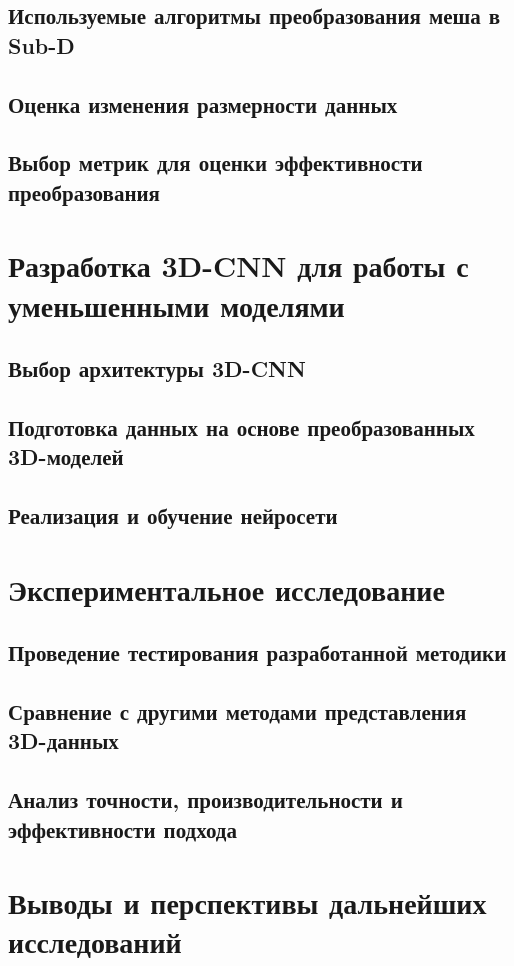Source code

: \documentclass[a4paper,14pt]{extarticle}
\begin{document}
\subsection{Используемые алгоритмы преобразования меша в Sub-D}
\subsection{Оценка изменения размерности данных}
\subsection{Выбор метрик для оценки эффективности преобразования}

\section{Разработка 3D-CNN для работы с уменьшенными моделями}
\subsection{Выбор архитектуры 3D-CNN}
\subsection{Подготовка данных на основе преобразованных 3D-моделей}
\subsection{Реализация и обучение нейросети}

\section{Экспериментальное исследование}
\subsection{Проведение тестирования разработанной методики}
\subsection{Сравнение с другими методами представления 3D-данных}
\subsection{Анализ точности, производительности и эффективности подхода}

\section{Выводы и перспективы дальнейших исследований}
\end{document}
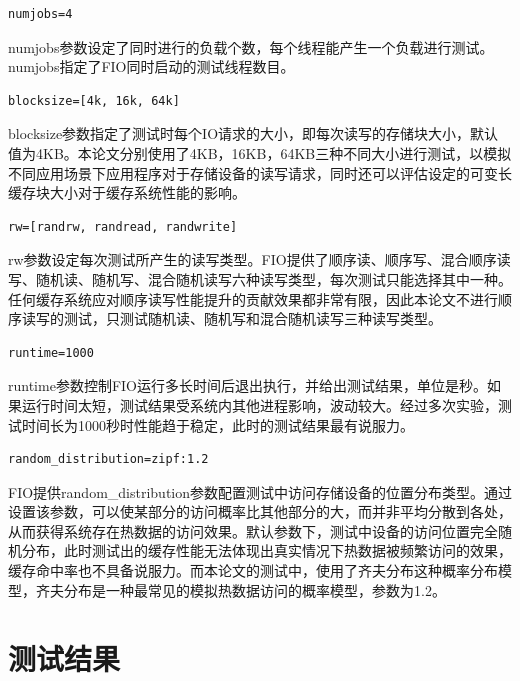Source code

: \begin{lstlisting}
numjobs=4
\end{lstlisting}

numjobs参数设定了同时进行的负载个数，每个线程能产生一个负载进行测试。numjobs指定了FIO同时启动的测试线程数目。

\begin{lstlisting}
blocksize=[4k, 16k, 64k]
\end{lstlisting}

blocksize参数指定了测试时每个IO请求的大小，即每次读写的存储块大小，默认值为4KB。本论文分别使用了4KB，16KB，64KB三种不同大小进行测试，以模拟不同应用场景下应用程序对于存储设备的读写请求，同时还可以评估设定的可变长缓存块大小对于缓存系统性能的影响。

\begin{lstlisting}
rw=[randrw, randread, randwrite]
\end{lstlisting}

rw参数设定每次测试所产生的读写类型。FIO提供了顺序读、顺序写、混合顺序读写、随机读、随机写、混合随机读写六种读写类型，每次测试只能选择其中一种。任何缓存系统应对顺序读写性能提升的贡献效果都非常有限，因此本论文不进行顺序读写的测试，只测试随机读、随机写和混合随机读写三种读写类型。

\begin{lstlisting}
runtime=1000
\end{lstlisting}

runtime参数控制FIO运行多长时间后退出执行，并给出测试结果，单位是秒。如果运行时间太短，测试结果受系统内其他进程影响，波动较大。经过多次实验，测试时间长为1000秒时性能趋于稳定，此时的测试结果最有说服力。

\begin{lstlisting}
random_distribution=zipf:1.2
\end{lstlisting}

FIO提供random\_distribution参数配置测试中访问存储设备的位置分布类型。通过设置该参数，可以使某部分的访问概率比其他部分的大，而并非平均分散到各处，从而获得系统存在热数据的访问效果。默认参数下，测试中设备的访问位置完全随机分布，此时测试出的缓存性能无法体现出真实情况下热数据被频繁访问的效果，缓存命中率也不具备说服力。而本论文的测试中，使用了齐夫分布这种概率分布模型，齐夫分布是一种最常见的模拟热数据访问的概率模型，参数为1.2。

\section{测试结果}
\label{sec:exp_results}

TRY IT:
An exact, image-free transcript of the material is required.

RESPONSE BOX:
Source code

: \documentclass[a4paper,14pt]{extarticle}
\begin{document}
\subsection{Используемые алгоритмы преобразования меша в Sub-D}
\subsection{Оценка изменения размерности данных}
\subsection{Выбор метрик для оценки эффективности преобразования}

\section{Разработка 3D-CNN для работы с уменьшенными моделями}
\subsection{Выбор архитектуры 3D-CNN}
\subsection{Подготовка данных на основе преобразованных 3D-моделей}
\subsection{Реализация и обучение нейросети}

\section{Экспериментальное исследование}
\subsection{Проведение тестирования разработанной методики}
\subsection{Сравнение с другими методами представления 3D-данных}
\subsection{Анализ точности, производительности и эффективности подхода}

\section{Выводы и перспективы дальнейших исследований}
\end{document}
Source code

: \begin{lstlisting}
numjobs=4
\end{lstlisting}

numjobs参数设定了同时进行的负载个数，每个线程能产生一个负载进行测试。numjobs指定了FIO同时启动的测试线程数目。

\begin{lstlisting}
blocksize=[4k, 16k, 64k]
\end{lstlisting}

blocksize参数指定了测试时每个IO请求的大小，即每次读写的存储块大小，默认值为4KB。本论文分别使用了4KB，16KB，64KB三种不同大小进行测试，以模拟不同应用场景下应用程序对于存储设备的读写请求，同时还可以评估设定的可变长缓存块大小对于缓存系统性能的影响。

\begin{lstlisting}
rw=[randrw, randread, randwrite]
\end{lstlisting}

rw参数设定每次测试所产生的读写类型。FIO提供了顺序读、顺序写、混合顺序读写、随机读、随机写、混合随机读写六种读写类型，每次测试只能选择其中一种。任何缓存系统应对顺序读写性能提升的贡献效果都非常有限，因此本论文不进行顺序读写的测试，只测试随机读、随机写和混合随机读写三种读写类型。

\begin{lstlisting}
runtime=1000
\end{lstlisting}

runtime参数控制FIO运行多长时间后退出执行，并给出测试结果，单位是秒。如果运行时间太短，测试结果受系统内其他进程影响，波动较大。经过多次实验，测试时间长为1000秒时性能趋于稳定，此时的测试结果最有说服力。

\begin{lstlisting}
random_distribution=zipf:1.2
\end{lstlisting}

FIO提供random\_distribution参数配置测试中访问存储设备的位置分布类型。通过设置该参数，可以使某部分的访问概率比其他部分的大，而并非平均分散到各处，从而获得系统存在热数据的访问效果。默认参数下，测试中设备的访问位置完全随机分布，此时测试出的缓存性能无法体现出真实情况下热数据被频繁访问的效果，缓存命中率也不具备说服力。而本论文的测试中，使用了齐夫分布这种概率分布模型，齐夫分布是一种最常见的模拟热数据访问的概率模型，参数为1.2。

\section{测试结果}
\label{sec:exp_results}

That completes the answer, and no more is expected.